The $40m pledge is thought to be the first commitment to a global timber and farmland vehicle by South Korean investors.


The Hancock Natural Resources Group has secured a $40 million commitment to an open-ended timberland and farmland fund from two units of South Korean conglomerate the Dongbu Group, according to a local report.

It took Dongbu Insurance and Dongbu Life Insurance 10 months to secure necessary regulatory approval for the investment, which was carried out through a domestic vehicle each unit contributed to, the Korea Economic Daily said.

The report noted that the seven-year fund Dongbu invested in “guarantees annual returns of at least 4 percent” and potentially  above 20 percent through a strategy focused on timber and farmland investments. However, a spokesman for Hancock told Agri Investor no product the firm manages offers investment guarantees per se. He declined to comment further on the commitment.

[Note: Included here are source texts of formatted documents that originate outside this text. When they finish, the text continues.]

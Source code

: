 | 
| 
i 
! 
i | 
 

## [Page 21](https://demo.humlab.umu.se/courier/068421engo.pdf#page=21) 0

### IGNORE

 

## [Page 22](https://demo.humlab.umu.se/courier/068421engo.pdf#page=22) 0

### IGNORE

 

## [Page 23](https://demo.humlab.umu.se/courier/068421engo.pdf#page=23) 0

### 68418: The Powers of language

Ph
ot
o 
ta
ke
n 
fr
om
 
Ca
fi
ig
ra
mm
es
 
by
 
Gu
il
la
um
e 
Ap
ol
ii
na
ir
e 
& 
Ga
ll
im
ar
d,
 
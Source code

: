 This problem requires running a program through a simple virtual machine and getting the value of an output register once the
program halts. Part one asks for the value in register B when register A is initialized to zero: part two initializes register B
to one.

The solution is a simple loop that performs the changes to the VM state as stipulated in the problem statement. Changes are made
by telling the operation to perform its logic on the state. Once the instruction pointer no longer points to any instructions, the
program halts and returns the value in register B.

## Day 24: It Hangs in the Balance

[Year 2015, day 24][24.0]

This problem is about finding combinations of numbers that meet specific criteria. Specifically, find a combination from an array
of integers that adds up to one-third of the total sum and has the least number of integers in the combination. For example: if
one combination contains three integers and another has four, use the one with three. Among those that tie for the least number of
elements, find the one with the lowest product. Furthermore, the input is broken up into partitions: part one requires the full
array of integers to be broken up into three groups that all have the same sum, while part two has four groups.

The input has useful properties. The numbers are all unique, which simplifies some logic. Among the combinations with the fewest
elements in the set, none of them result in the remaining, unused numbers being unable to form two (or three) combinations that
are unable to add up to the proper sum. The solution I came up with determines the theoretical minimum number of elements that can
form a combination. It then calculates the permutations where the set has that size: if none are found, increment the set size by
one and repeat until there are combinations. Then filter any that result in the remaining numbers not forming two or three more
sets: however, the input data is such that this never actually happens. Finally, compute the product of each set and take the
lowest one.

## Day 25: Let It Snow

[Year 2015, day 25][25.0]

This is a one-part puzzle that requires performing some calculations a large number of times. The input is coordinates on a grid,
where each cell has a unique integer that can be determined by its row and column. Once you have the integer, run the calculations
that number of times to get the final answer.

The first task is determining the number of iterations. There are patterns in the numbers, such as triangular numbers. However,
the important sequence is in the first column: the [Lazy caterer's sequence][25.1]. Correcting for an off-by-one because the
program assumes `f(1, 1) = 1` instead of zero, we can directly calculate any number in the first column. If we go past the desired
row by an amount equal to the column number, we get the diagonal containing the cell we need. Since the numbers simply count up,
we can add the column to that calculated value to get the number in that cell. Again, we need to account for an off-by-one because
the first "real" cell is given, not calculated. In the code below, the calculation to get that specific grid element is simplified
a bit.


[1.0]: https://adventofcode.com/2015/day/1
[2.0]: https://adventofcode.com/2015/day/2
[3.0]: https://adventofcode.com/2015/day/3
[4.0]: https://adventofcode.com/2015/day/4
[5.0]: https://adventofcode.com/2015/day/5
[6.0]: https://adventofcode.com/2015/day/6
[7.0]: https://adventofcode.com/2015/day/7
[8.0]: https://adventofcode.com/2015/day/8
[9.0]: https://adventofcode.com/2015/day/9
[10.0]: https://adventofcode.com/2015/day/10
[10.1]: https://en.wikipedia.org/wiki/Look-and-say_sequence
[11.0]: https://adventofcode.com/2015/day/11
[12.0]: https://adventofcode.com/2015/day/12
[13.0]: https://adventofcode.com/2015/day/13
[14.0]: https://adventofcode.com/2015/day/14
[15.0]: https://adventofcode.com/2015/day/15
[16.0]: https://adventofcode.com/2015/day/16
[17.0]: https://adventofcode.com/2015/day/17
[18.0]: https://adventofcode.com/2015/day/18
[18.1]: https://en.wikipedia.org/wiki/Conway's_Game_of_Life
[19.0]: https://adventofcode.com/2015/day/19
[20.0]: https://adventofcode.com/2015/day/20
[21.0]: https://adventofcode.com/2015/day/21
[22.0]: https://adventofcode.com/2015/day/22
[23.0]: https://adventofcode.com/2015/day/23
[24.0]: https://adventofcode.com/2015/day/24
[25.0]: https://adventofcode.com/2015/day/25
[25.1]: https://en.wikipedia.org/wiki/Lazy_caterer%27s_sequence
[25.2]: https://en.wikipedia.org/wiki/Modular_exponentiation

A manager with a long history in the industry told Agri Investor that while they have been aware of Japanese investors investigating US-managed ag and timber funds for years, the commitment to Hancock was the first they had heard of from South Korea.

“It is a true emerging market, I think, for farmland. I am not aware of anyone who has ever done business or received an allocation there before,” the manager said.

Changing chaebols

Dongbu Group is one of a group of large industrial conglomerates, or chaebols, which have long had enormous influence over economic activity in South Korea.

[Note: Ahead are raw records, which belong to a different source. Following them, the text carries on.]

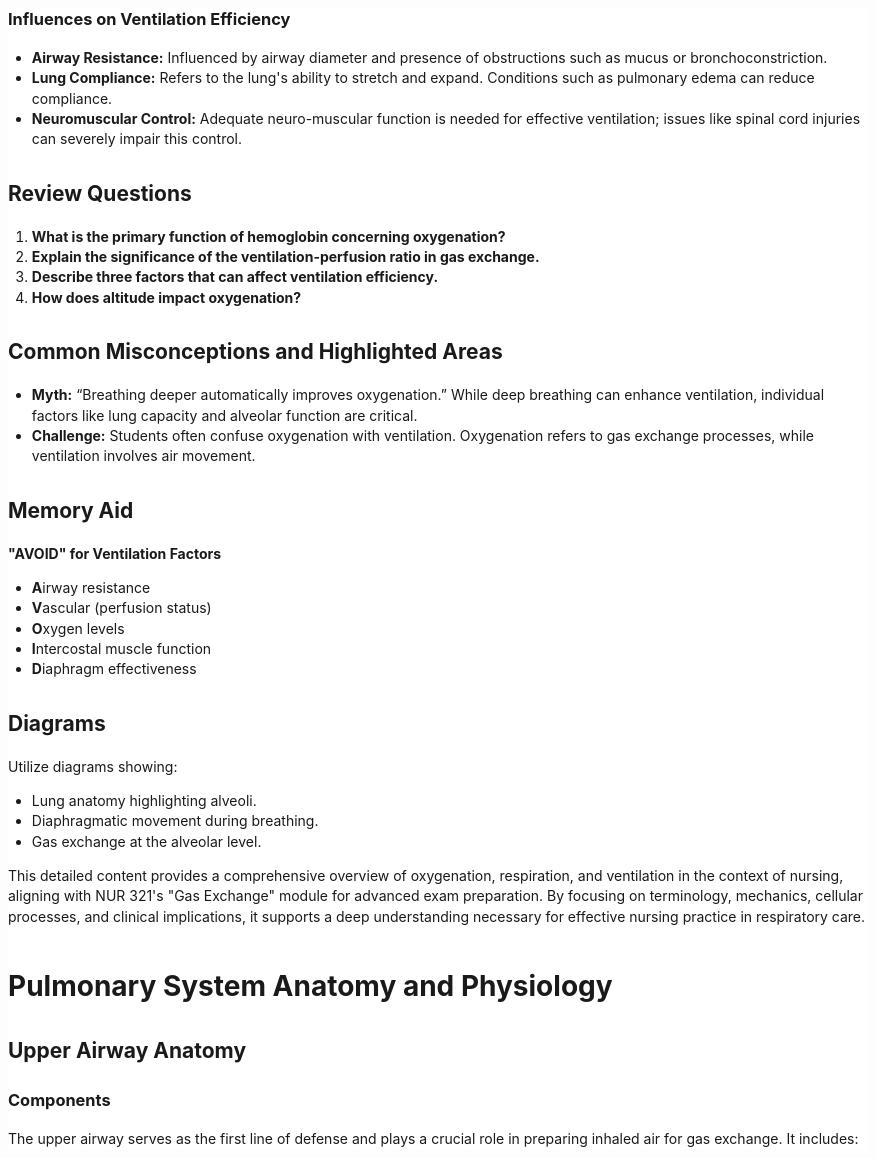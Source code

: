 ### Influences on Ventilation Efficiency
- **Airway Resistance:** Influenced by airway diameter and presence of obstructions such as mucus or bronchoconstriction.
- **Lung Compliance:** Refers to the lung's ability to stretch and expand. Conditions such as pulmonary edema can reduce compliance.
- **Neuromuscular Control:** Adequate neuro-muscular function is needed for effective ventilation; issues like spinal cord injuries can severely impair this control.

## Review Questions

1. **What is the primary function of hemoglobin concerning oxygenation?**
2. **Explain the significance of the ventilation-perfusion ratio in gas exchange.**
3. **Describe three factors that can affect ventilation efficiency.**
4. **How does altitude impact oxygenation?**

## Common Misconceptions and Highlighted Areas
- **Myth:** “Breathing deeper automatically improves oxygenation.” While deep breathing can enhance ventilation, individual factors like lung capacity and alveolar function are critical.
- **Challenge:** Students often confuse oxygenation with ventilation. Oxygenation refers to gas exchange processes, while ventilation involves air movement.

## Memory Aid

**"AVOID" for Ventilation Factors**
- **A**irway resistance
- **V**ascular (perfusion status)
- **O**xygen levels
- **I**ntercostal muscle function
- **D**iaphragm effectiveness

## Diagrams
Utilize diagrams showing:
- Lung anatomy highlighting alveoli.
- Diaphragmatic movement during breathing.
- Gas exchange at the alveolar level.

This detailed content provides a comprehensive overview of oxygenation, respiration, and ventilation in the context of nursing, aligning with NUR 321's "Gas Exchange" module for advanced exam preparation. By focusing on terminology, mechanics, cellular processes, and clinical implications, it supports a deep understanding necessary for effective nursing practice in respiratory care.

# Pulmonary System Anatomy and Physiology

## Upper Airway Anatomy

### Components
The upper airway serves as the first line of defense and plays a crucial role in preparing inhaled air for gas exchange. It includes:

In a research note published this month, KKR member and head of global macro and asset allocation Henry McVey highlighted the changing behavior of chaebols as part of a wider trend of greater structural corporate efficiency in Asia.

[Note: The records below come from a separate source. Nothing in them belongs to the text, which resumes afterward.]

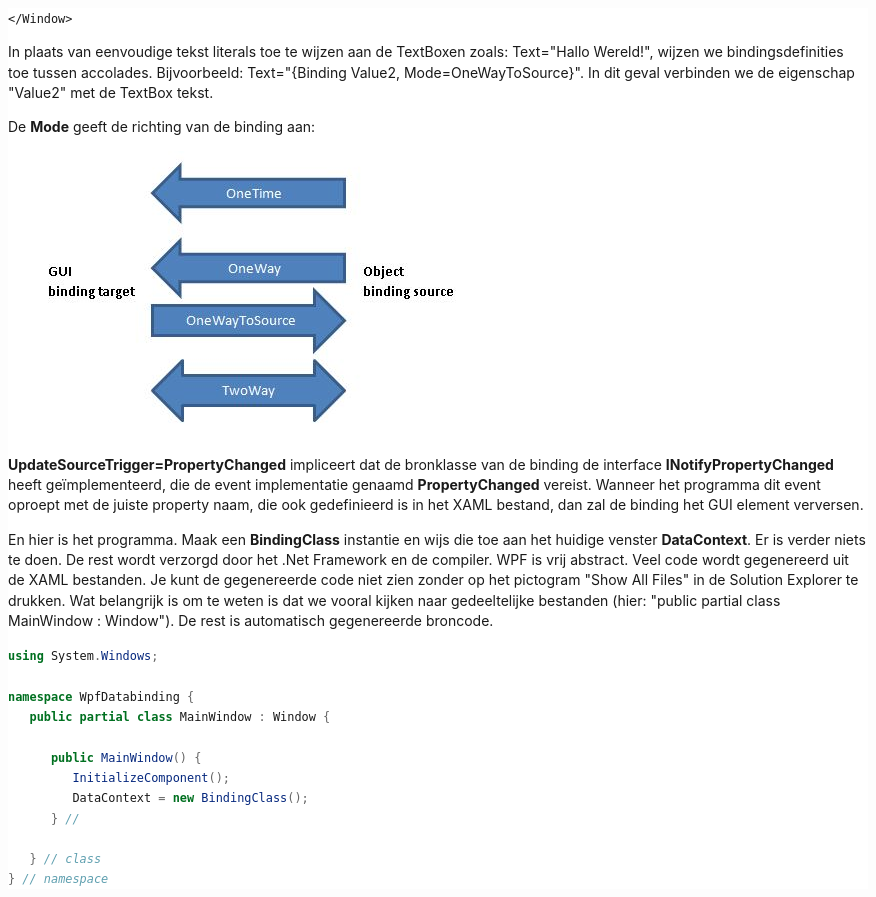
 ```xaml
</Window>
```

In plaats van eenvoudige tekst literals toe te wijzen aan de TextBoxen zoals: Text="Hallo Wereld!", wijzen we bindingsdefinities toe tussen accolades. Bijvoorbeeld: Text="{Binding Value2, Mode=OneWayToSource}". In dit geval verbinden we de eigenschap "Value2" met de TextBox tekst. 

De **Mode** geeft de richting van de binding aan:

![img](./WPF/mode.jpg)

**UpdateSourceTrigger=PropertyChanged** impliceert dat de bronklasse van de binding de interface **INotifyPropertyChanged** heeft geïmplementeerd, die de event implementatie genaamd **PropertyChanged** vereist. Wanneer het programma dit event oproept met de juiste property naam, die ook gedefinieerd is in het XAML bestand, dan zal de binding het GUI element verversen.

En hier is het programma. Maak een **BindingClass** instantie en wijs die toe aan het huidige venster **DataContext**. Er is verder niets te doen. De rest wordt verzorgd door het .Net Framework en de compiler. WPF is vrij abstract. Veel code wordt gegenereerd uit de XAML bestanden. Je kunt de gegenereerde code niet zien zonder op het pictogram "Show All Files" in de Solution Explorer te drukken. Wat belangrijk is om te weten is dat we vooral kijken naar gedeeltelijke bestanden (hier: "public partial class MainWindow : Window"). De rest is automatisch gegenereerde broncode.

```c#
using System.Windows;
 
namespace WpfDatabinding {
   public partial class MainWindow : Window {
 
      public MainWindow() {
         InitializeComponent();
         DataContext = new BindingClass();
      } //
 
   } // class
} // namespace
```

The report framed the resulting opportunity for private equity largely in terms of chaebol divestitures of non-core units, listing six such sales by Dongbu since 2014 alone, but also mentioned how their outbound investment strategies have changed of late.

“Interestingly, today we see a shift in the chaebols’ strategy, driven by both regulatory change and then the need for growth,” McVey wrote. “The other emerging opportunity with South Korea, similar to what we are seeing in Japan, is an increasing desire for growth outside of South Korea.”